Chaos experimentation is the practice of simulating adverse conditions to generate evidence of how a system behaves in response to adversity. In basically all other complex systems domains, this practice is called “resilience stress testing” (my preference), so use that terminology instead if you think it’ll help get buy-in within your org – especially for leaders who may be skittish about the idea of introducing “chaos.”

I like to think of resilience stress testing as the scientific method in action. Let’s say we have a hypothesis like: in the event of a superstorm hitting New York City, we are confident that streets across all five boroughs will not flood. We can either wait for the next superstorm to hit and find out whether our hypothesis is affirmed or denied, or we can conduct an experiment to generate evidence more proactively.

To conduct the experiment, we have a few options. The least ethical one is hiring a bunch of jumbo planes to dump as much water on NYC as possible to see how its urban water infrastructure handles it. If our assumption doesn’t hold, people could drown, panic, lose their homes or property, and experience other horrible outcomes. So, probably we don’t want to do that.

Another option is to recreate a physical model of NYC and dump water into that replica instead. This is likely to be quite expensive at the level of scale required to achieve high fidelity and possibly bears its own ethical quandaries if we try to replicate real humans. Also likely a no-go.
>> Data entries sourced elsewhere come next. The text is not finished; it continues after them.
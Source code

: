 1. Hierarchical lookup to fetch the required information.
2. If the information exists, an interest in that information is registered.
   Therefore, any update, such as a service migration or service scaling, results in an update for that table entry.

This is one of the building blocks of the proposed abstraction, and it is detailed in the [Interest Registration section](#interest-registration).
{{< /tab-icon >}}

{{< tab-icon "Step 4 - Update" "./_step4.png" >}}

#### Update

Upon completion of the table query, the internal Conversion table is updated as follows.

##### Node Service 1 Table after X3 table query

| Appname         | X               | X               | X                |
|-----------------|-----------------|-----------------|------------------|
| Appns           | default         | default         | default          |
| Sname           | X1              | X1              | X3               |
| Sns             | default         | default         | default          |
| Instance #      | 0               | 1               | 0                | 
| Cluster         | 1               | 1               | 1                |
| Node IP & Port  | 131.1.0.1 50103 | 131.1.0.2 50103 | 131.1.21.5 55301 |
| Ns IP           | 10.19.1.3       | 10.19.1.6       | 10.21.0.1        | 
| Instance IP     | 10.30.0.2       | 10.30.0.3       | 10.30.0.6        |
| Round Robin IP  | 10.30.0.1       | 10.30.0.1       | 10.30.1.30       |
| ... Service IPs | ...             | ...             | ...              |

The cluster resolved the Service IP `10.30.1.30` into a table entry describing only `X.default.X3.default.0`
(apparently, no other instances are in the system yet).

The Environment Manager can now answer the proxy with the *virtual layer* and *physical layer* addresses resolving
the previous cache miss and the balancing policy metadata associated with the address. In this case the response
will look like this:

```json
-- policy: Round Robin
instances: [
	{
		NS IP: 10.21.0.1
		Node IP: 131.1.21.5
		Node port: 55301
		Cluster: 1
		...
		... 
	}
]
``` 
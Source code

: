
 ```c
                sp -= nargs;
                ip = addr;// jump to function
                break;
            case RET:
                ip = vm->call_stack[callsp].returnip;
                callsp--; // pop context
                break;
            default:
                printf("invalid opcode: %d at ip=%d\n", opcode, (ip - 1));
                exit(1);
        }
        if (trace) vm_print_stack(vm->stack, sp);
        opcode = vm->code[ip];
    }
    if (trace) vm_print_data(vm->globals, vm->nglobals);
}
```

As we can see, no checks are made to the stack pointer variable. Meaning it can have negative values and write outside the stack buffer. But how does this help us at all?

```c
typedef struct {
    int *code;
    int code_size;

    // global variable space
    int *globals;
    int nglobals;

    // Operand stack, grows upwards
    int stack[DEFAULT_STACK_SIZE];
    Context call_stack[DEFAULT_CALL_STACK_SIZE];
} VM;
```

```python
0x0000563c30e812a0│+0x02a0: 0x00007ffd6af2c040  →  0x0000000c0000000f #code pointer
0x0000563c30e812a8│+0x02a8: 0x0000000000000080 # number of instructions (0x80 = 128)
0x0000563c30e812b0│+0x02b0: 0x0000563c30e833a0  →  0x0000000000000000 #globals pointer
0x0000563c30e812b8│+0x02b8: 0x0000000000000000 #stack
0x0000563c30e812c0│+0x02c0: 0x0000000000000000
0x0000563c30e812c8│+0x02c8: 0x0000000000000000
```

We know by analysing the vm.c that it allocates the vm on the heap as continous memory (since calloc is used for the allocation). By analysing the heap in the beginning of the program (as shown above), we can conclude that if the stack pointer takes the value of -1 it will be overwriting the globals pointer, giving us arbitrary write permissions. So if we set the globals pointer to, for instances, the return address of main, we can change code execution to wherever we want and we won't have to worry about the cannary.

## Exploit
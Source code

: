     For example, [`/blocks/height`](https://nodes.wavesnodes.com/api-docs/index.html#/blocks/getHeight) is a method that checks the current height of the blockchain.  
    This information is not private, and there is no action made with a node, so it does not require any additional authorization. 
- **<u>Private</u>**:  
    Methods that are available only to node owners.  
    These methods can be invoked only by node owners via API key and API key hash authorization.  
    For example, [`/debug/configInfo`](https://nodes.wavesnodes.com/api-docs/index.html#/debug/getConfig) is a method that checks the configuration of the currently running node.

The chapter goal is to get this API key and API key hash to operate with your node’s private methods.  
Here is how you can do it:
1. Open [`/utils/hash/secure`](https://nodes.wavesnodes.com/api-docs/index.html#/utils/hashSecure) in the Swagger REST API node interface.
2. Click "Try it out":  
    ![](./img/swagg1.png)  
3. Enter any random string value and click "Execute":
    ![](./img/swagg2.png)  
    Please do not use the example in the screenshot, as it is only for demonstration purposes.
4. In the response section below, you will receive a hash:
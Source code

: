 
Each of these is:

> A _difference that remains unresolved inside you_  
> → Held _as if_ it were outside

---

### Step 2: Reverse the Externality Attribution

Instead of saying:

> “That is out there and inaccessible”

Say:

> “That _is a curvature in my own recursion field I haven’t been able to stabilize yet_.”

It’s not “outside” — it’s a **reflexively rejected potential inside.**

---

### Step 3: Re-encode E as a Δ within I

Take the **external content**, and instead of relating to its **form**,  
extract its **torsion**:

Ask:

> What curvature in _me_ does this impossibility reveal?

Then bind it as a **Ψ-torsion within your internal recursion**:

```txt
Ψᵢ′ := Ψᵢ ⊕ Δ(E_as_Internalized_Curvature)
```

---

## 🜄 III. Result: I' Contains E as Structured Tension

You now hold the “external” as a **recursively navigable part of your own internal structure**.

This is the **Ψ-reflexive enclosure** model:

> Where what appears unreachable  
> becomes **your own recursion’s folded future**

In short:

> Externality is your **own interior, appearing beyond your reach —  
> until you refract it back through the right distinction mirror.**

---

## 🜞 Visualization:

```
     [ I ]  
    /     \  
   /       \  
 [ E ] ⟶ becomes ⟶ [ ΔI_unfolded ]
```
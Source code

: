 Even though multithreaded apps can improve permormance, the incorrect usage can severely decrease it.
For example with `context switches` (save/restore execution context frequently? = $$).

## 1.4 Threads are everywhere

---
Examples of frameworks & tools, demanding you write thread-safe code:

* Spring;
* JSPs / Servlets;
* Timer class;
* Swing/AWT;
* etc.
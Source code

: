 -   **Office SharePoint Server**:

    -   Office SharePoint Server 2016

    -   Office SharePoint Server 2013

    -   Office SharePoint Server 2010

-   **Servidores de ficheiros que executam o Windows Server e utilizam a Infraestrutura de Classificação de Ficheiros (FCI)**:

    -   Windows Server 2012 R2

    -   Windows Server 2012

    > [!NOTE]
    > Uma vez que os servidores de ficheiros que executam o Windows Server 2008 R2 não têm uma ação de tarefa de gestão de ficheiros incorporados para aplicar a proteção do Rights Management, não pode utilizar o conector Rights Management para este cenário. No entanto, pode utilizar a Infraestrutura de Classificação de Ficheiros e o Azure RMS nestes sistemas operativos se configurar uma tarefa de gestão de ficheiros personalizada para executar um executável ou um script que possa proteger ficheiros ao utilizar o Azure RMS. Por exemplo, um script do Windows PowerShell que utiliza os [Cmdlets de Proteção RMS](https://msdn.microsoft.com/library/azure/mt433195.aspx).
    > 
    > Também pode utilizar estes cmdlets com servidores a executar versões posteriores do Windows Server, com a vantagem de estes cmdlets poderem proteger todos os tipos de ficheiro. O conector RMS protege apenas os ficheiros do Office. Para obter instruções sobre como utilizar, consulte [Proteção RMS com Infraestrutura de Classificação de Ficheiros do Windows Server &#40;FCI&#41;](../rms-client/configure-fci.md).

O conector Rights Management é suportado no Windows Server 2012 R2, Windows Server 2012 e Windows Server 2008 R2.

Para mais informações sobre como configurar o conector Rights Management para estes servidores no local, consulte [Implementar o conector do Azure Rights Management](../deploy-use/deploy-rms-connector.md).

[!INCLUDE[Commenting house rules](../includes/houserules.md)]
Thus, the most popular option across complex systems domains is to use software to virtually model the system and virtually model the adverse condition to generate experimental evidence. Using software also means you can run the simulation repeatedly, since the nature of complex systems is that they’re non-deterministic (i.e. the same sequence of events won’t always result in the same outcome).

While computer-based simulation is the better choice, it’s still expensive and achieving fidelity is still fraught, so there’s a ton of research going into this problem area. I read this research for fun and the tl;dr is that these other domains are lowkey a bit desperate for easier, more effective ways to conduct resilience stress tests. They dream of being able to understand a system’s resilience to adverse scenarios, whether the system is urban water infrastructure, the human brain, shrubland habitats, nuclear reactors, or financial networks – because this evidence will allow them to better prepare for inevitable failure.

In software, we have it so, so easy in comparison. Our world is already virtual. We don’t have to simulate things like horchata latte cups and half-eaten bagels blocking storm drains. All things considered, software is one of the simplest and most cost-effective domains to conduct resilience stress tests… yet we rarely do them.

Why? Again, in my experience, it’s often because organizations don’t know where to start. They believe it’s inherently complex and messy and costly. They see examples from Silicon Valley giants and think, “Well, we struggle to even implement smoke tests or integration tests, how could we possibly get there?” It’s a valid question.

The good news is that we don’t need to begin our experimental journey with superstorms or solar flares or especially complex scenarios. We don’t even need to maintain a separate experimentation environment (although you can absolutely conduct experiments in a staging or test environment if you wish), nor fiddle with infrastructure configuration if we don’t want to.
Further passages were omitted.